Dataset records:
= = = = = = =

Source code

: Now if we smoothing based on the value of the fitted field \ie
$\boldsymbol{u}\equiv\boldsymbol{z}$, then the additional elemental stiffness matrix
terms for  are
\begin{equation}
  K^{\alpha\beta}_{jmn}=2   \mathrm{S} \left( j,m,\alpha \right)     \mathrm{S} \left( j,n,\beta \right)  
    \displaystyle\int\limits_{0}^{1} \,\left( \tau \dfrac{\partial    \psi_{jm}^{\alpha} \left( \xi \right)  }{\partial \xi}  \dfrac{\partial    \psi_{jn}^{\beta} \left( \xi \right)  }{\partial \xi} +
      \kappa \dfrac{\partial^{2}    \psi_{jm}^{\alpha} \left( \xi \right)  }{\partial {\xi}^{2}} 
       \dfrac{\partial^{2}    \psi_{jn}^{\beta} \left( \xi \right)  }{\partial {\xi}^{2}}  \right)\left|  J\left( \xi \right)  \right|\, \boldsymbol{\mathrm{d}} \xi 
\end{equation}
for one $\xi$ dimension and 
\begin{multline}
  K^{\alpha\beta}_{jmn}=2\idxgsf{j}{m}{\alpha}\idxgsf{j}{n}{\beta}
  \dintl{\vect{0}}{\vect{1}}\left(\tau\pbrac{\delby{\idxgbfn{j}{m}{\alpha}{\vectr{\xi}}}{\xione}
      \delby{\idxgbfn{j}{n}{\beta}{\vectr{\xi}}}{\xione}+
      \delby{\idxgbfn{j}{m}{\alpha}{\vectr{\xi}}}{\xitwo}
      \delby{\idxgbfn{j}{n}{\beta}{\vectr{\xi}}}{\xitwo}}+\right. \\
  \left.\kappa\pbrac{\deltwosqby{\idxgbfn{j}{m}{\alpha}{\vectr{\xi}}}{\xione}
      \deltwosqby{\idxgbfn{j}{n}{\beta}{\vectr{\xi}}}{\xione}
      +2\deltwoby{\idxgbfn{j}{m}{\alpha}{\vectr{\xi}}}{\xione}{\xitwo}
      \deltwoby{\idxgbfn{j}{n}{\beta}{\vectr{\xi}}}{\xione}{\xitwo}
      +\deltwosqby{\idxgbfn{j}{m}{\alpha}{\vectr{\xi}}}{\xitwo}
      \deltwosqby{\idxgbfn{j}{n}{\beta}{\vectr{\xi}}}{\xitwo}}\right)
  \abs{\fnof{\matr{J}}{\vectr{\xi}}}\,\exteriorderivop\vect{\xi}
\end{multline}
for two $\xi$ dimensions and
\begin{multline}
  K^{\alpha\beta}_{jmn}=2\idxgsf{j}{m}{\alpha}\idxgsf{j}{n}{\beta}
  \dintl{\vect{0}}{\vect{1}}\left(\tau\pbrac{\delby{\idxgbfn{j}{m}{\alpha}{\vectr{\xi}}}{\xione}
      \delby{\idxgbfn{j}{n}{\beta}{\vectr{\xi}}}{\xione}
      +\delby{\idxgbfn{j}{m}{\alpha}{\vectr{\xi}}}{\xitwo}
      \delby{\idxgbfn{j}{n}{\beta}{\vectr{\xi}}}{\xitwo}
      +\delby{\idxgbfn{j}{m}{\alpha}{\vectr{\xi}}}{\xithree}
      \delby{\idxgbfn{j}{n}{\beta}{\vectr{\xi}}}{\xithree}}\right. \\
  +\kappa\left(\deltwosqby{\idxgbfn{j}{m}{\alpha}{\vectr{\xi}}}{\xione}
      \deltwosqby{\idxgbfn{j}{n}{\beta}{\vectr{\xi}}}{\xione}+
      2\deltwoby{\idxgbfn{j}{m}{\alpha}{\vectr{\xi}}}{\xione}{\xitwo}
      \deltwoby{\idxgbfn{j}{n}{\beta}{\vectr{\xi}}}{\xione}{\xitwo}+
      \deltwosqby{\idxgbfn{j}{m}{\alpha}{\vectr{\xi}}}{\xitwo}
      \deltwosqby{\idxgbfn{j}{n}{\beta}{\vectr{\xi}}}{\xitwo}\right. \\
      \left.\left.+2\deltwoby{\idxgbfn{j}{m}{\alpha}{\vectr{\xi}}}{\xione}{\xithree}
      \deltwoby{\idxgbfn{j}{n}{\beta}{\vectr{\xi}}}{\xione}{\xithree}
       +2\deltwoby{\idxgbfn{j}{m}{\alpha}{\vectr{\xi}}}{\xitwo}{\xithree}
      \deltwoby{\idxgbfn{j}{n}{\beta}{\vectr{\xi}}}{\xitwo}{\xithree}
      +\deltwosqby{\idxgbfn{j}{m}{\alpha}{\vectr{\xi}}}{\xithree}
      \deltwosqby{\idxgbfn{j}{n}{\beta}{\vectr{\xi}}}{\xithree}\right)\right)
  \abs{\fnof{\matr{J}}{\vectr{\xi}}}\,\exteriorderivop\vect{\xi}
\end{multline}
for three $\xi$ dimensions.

= = = = = = =

-- WHAT YOU SHOULD DO --
Check each line of the records for the word "mathrm" and extract those that contain it.

-- RESULT OF THIS TASK --
  K^{\alpha\beta}_{jmn}=2   \mathrm{S} \left( j,m,\alpha \right)     \mathrm{S} \left( j,n,\beta \right)  
       \dfrac{\partial^{2}    \psi_{jn}^{\beta} \left( \xi \right)  }{\partial {\xi}^{2}}  \right)\left|  J\left( \xi \right)  \right|\, \boldsymbol{\mathrm{d}} \xi 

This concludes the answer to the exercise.